Data shown Block Start

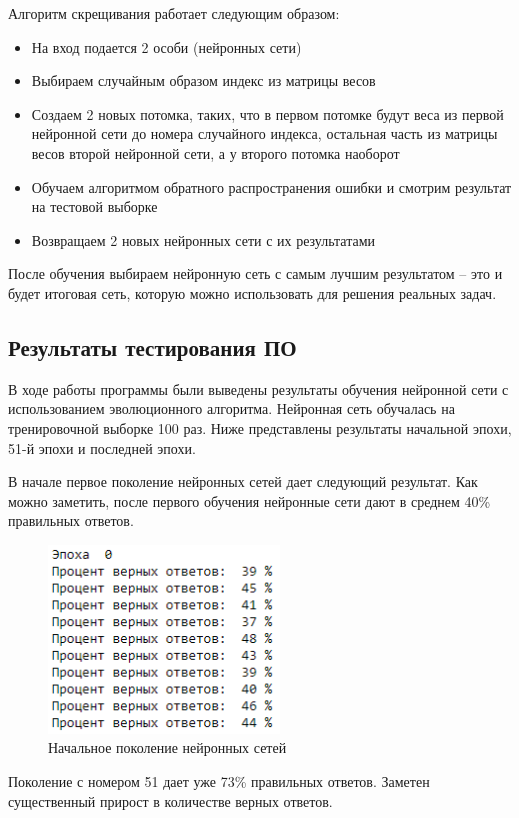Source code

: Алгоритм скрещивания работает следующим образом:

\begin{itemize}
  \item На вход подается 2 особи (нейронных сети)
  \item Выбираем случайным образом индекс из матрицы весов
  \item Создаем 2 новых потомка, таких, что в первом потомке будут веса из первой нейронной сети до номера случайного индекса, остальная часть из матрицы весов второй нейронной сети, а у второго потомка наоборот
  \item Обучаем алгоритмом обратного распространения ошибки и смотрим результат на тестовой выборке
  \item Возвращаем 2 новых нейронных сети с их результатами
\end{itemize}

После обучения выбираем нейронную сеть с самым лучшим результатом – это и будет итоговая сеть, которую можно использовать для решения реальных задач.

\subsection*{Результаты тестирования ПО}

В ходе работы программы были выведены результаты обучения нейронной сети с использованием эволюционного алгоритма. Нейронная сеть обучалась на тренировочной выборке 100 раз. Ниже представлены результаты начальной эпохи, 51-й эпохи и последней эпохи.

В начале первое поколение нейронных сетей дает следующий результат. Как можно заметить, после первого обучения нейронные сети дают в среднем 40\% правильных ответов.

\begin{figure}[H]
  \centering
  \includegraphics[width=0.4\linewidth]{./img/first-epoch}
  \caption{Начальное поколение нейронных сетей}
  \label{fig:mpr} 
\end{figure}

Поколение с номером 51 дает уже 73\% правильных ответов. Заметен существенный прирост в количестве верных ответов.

Data shown Block End
Data shown Block Start

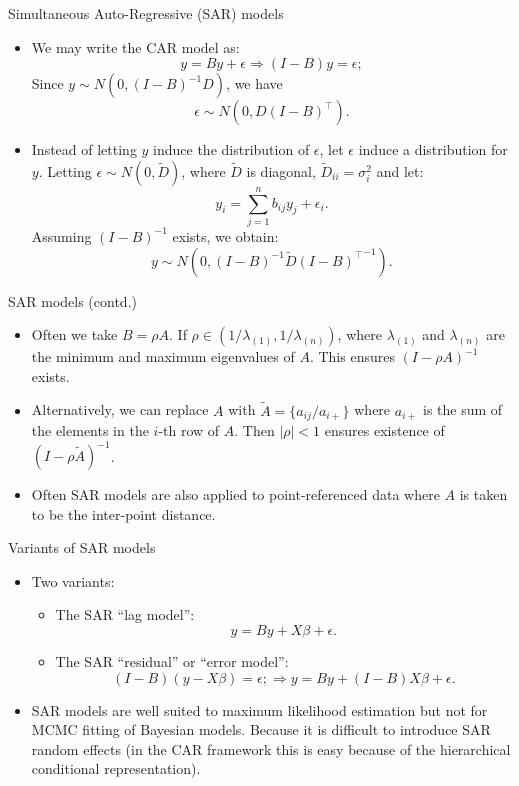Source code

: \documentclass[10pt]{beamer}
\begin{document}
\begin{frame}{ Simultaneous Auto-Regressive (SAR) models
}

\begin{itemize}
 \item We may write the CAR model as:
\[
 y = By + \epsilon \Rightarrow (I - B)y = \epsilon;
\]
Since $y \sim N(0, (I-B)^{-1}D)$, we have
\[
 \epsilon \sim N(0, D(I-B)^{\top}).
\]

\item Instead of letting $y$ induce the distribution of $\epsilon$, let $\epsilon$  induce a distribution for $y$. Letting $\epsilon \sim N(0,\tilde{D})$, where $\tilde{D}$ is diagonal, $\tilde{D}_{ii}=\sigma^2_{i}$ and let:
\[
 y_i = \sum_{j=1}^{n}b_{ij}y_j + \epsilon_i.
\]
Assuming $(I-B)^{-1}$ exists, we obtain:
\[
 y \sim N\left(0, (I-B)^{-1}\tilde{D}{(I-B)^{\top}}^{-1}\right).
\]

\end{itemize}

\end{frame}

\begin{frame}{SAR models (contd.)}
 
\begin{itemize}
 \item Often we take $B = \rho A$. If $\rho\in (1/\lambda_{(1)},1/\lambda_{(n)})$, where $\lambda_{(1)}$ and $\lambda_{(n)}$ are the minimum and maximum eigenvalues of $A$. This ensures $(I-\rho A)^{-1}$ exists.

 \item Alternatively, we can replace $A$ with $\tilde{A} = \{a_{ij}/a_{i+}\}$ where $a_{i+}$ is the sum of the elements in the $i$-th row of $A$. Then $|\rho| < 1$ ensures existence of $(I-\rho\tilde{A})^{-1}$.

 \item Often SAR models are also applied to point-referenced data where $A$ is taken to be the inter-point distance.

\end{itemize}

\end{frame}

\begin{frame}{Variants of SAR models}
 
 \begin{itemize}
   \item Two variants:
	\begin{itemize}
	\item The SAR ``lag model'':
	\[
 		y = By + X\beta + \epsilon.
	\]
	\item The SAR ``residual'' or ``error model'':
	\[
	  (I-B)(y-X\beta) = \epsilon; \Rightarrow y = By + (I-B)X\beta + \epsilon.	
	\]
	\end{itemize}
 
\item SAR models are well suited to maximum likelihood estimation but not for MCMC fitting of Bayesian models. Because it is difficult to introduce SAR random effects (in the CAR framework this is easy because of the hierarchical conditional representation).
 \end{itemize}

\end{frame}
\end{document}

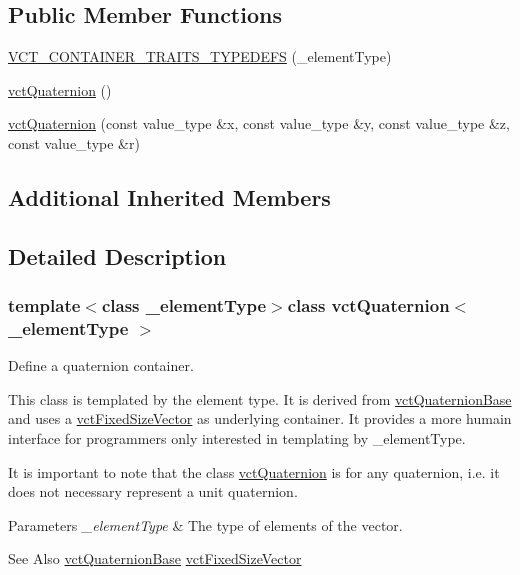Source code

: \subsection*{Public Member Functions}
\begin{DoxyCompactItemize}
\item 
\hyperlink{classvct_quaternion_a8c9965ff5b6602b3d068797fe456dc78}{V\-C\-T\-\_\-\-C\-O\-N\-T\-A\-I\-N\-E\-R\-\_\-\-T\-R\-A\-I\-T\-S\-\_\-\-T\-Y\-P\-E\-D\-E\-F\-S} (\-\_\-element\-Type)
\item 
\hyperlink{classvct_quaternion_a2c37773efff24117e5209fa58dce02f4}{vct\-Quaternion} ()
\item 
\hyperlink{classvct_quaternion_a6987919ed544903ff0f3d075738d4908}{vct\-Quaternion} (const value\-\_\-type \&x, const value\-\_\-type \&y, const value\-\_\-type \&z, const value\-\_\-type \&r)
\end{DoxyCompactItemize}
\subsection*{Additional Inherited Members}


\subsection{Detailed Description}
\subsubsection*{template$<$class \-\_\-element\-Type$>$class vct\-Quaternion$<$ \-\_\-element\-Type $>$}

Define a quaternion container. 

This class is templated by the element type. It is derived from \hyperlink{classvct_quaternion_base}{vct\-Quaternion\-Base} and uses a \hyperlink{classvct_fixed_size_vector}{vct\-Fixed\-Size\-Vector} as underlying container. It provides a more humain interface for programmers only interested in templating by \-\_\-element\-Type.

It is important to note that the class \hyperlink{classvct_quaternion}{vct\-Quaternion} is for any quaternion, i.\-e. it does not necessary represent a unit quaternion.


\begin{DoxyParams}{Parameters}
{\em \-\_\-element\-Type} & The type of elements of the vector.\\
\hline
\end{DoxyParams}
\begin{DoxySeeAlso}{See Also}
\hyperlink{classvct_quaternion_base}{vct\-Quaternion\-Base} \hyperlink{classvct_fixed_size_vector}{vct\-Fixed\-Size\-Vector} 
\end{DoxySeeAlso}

Data shown Block End

**Exercise details**
Read the material above and copy out each line holding "нейронной".

**Answer**
  \item Создаем 2 новых потомка, таких, что в первом потомке будут веса из первой нейронной сети до номера случайного индекса, остальная часть из матрицы весов второй нейронной сети, а у второго потомка наоборот
В ходе работы программы были выведены результаты обучения нейронной сети с использованием эволюционного алгоритма. Нейронная сеть обучалась на тренировочной выборке 100 раз. Ниже представлены результаты начальной эпохи, 51-й эпохи и последней эпохи.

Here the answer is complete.